■ **TASK ITEM**:
Where a line of the listing below holds "budget", add it to the tally; give only the final number.

■ **TASK INPUT**:
☆ ☆ ☆ ☆ ☆ ☆ ☆

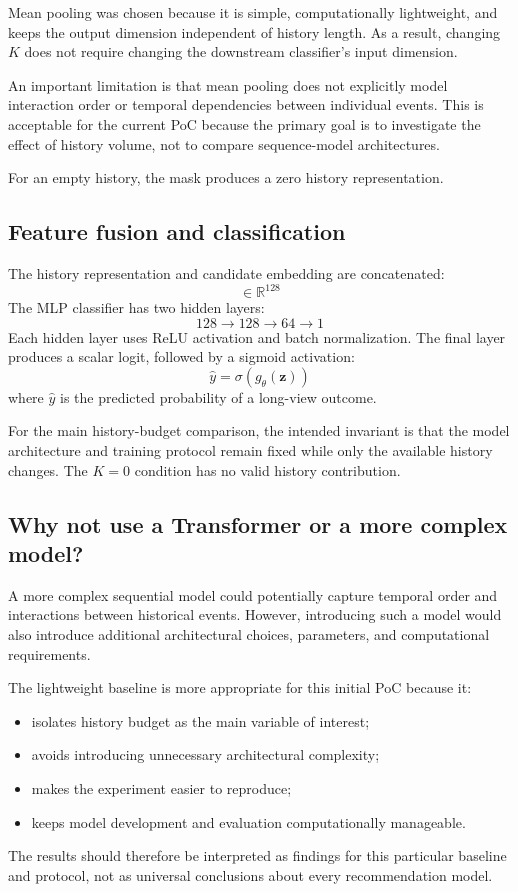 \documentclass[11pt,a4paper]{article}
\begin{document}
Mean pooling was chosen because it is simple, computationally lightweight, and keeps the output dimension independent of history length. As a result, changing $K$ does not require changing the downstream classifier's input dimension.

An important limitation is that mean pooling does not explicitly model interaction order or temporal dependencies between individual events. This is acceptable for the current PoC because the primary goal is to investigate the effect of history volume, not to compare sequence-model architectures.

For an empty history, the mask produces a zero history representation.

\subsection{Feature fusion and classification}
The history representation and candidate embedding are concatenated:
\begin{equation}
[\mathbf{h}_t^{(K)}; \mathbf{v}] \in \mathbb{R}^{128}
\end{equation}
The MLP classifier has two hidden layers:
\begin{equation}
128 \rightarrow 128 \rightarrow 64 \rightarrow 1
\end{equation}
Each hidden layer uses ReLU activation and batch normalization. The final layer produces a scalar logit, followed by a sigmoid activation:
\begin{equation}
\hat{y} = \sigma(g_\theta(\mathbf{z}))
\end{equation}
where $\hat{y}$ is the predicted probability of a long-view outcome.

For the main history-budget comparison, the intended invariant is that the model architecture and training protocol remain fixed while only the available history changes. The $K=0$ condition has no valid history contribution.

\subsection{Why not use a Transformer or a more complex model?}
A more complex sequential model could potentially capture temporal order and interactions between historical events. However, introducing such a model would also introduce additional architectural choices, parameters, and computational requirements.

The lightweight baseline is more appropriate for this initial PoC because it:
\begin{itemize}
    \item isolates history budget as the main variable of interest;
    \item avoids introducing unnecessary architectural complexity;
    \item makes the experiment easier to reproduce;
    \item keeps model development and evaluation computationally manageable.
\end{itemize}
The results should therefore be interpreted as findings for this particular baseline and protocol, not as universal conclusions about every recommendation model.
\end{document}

☆ ☆ ☆ ☆ ☆ ☆ ☆

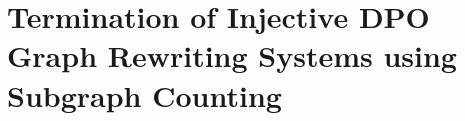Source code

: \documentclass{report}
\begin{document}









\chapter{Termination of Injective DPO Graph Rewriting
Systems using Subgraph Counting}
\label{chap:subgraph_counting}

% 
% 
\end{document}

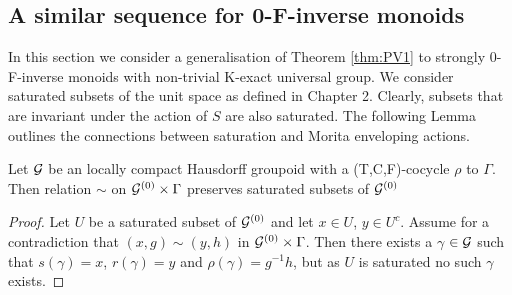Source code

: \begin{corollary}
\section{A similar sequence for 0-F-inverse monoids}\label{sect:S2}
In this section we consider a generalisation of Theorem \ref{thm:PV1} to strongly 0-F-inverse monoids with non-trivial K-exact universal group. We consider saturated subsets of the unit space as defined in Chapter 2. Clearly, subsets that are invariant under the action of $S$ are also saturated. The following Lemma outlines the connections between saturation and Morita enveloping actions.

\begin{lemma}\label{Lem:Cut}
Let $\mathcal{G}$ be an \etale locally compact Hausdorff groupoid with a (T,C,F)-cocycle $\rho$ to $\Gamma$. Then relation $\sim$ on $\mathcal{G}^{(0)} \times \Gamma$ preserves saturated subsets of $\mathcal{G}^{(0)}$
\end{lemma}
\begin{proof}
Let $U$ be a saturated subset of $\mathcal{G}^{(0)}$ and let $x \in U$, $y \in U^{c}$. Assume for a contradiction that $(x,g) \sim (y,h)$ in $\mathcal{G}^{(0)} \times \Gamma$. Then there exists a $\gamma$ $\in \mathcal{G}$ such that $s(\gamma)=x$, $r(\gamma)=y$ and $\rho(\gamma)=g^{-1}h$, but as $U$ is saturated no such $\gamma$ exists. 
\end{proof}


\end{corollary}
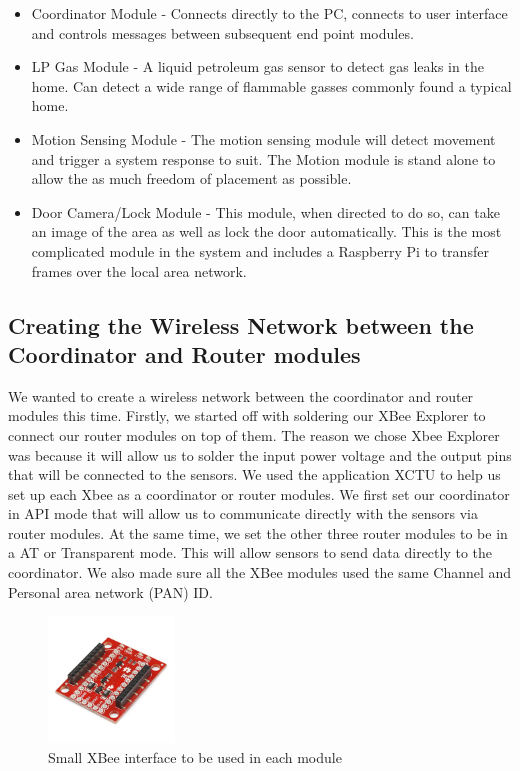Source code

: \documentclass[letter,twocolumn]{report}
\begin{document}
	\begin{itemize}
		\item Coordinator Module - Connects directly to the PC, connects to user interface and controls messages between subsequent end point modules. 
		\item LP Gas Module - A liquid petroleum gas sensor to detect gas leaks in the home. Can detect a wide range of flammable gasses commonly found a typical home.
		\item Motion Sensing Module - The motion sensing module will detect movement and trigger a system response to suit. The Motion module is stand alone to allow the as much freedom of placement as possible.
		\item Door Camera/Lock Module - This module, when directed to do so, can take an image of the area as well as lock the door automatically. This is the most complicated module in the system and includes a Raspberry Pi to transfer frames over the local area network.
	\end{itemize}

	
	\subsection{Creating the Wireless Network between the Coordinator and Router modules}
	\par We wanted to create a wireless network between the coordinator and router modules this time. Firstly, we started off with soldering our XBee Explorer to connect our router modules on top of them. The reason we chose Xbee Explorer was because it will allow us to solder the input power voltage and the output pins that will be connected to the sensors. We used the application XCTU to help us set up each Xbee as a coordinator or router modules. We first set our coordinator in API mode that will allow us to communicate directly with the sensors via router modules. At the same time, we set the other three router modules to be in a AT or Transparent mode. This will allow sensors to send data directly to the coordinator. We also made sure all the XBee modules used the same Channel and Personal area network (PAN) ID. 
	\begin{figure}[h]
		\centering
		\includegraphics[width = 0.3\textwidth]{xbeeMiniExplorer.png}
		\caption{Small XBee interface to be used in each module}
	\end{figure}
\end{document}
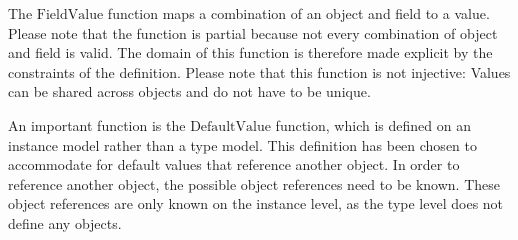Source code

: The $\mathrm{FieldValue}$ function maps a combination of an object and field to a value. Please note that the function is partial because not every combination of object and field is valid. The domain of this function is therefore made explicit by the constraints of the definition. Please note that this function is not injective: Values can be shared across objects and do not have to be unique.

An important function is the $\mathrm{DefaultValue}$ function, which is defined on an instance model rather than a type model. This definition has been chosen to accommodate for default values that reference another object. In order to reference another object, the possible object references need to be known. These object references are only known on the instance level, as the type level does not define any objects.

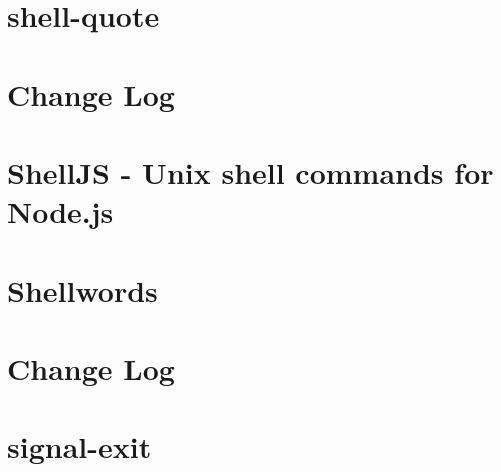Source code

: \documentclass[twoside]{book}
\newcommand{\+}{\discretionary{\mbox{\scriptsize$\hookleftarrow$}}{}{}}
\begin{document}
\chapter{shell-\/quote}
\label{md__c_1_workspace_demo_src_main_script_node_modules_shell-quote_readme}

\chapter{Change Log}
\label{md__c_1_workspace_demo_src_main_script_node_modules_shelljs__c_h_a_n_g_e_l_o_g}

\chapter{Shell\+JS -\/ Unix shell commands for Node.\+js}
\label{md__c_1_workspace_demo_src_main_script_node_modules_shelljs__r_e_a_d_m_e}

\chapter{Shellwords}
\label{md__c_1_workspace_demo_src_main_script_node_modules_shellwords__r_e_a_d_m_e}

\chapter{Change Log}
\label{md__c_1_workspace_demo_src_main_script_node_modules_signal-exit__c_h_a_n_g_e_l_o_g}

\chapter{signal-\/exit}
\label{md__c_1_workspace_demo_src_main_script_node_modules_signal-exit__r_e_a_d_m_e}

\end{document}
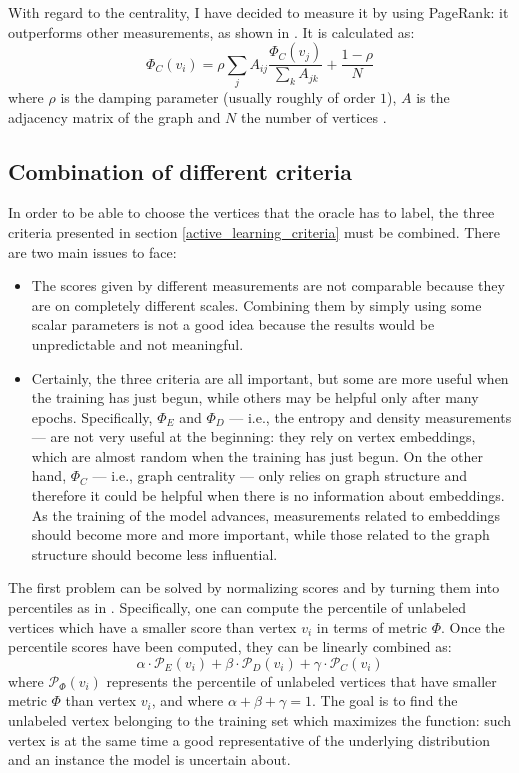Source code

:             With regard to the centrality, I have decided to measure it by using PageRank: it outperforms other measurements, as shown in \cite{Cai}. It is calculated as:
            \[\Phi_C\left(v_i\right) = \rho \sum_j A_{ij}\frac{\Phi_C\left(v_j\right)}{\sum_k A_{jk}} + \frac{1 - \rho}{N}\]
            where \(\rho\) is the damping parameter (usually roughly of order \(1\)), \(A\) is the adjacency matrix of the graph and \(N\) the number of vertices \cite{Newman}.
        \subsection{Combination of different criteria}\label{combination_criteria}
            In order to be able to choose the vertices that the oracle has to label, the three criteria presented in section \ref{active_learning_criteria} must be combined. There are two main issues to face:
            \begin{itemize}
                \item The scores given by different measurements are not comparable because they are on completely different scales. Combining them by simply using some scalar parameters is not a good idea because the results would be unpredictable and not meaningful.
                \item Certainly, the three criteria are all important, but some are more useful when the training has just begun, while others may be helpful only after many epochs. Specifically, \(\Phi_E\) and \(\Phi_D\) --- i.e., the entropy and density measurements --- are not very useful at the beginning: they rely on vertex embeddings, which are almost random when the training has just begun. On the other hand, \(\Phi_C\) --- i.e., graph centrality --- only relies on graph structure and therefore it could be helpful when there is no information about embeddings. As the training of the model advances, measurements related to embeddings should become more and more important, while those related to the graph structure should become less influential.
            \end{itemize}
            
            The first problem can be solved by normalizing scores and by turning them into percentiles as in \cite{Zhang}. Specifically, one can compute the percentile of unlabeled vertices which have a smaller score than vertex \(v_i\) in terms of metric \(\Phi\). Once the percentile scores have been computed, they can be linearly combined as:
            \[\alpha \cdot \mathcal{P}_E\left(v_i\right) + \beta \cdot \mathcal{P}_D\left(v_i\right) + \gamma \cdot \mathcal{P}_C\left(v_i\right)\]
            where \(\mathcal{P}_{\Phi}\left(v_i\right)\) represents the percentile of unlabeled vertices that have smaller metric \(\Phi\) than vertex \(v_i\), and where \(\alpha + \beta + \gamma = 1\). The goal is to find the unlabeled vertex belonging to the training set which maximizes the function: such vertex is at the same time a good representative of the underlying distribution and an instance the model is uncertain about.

☆ ☆ ☆ ☆ ☆ ☆ ☆

■ **YOUR SOLUTION**:
2